Start of Recorded data
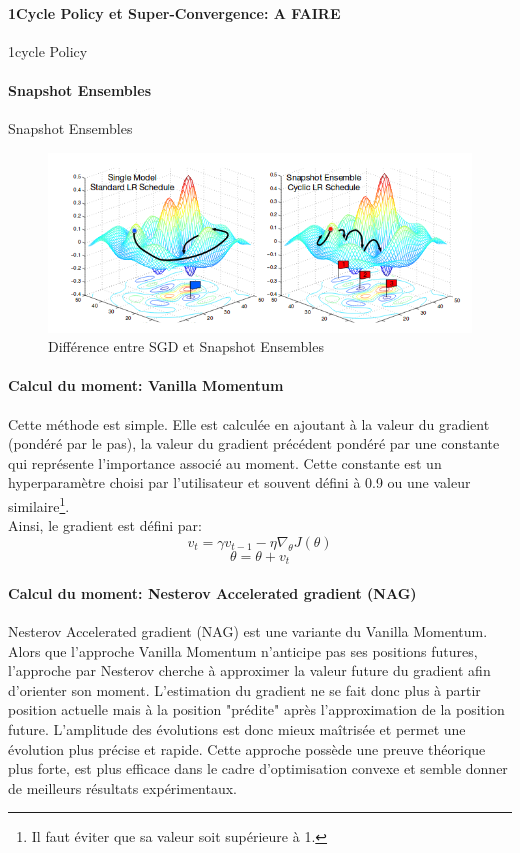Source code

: \paragraph{1Cycle Policy et Super-Convergence: A FAIRE}
1cycle Policy\cite{1cyclelr}

\paragraph{Snapshot Ensembles}
\noindent Snapshot Ensembles\cite{snapshot}

\begin{figure}
    \centering
    \includegraphics[scale=0.3]{./tex/fondamentaux/snapshot.png}
    \caption{Différence entre SGD et Snapshot Ensembles}
    \label{snapshot}
\end{figure}

\paragraph{Calcul du moment: Vanilla Momentum}
\noindent Cette méthode est simple. Elle est calculée en ajoutant à la valeur du gradient (pondéré par le pas), la valeur du gradient précédent pondéré par une constante qui représente l'importance associé au moment. Cette constante est un hyperparamètre choisi par l'utilisateur et souvent défini à 0.9 ou une valeur similaire\footnote{Il faut éviter que sa valeur soit supérieure à 1.}.\\

\noindent Ainsi, le gradient est défini par:
$$v_t = \gamma v_{t-1} - \eta \nabla_\theta J( \theta)$$
$$\theta = \theta + v_t $$

\paragraph{Calcul du moment: Nesterov Accelerated gradient (NAG)}
\noindent Nesterov Accelerated gradient\cite{nesterov} (NAG) est une variante du Vanilla Momentum. Alors que l'approche Vanilla Momentum n'anticipe pas ses positions futures, l'approche par Nesterov cherche à approximer la valeur future du gradient afin d'orienter son moment. L'estimation du gradient ne se fait donc plus à partir position actuelle mais à la position "prédite" après l'approximation de la position future. L'amplitude des évolutions est donc mieux maîtrisée et permet une évolution plus précise et rapide. Cette approche possède une preuve théorique plus forte, est plus efficace dans le cadre d'optimisation convexe et semble donner de meilleurs résultats expérimentaux.\\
End of Recorded data
Scan the entries above. Copy each line that has the string "Policy".

: \paragraph{1Cycle Policy et Super-Convergence: A FAIRE}
1cycle Policy\cite{1cyclelr}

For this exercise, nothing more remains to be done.